■ **Records from a data source**:
□ □ □ □ □

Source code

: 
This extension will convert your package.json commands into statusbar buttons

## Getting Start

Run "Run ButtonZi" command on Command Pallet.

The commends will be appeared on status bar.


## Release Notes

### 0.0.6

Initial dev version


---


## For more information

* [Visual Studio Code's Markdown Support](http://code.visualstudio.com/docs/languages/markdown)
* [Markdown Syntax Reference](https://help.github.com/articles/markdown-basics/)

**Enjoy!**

□ □ □ □ □

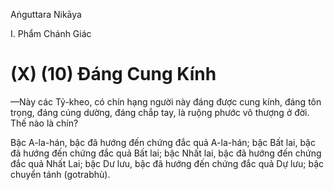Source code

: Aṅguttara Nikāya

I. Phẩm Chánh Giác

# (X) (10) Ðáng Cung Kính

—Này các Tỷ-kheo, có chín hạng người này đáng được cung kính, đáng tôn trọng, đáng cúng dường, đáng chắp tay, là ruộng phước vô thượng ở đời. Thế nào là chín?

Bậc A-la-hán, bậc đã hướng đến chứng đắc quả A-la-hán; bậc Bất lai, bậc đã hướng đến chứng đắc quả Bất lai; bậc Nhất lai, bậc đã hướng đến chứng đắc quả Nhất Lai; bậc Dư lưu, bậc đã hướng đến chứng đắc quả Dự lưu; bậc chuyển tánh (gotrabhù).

□ □ □ □ □

■ **What the task asks**:
Where a line of the entries contains the word "markdown", copy that line.

■ **Task answer**:
* [Visual Studio Code's Markdown Support](http://code.visualstudio.com/docs/languages/markdown)
* [Markdown Syntax Reference](https://help.github.com/articles/markdown-basics/)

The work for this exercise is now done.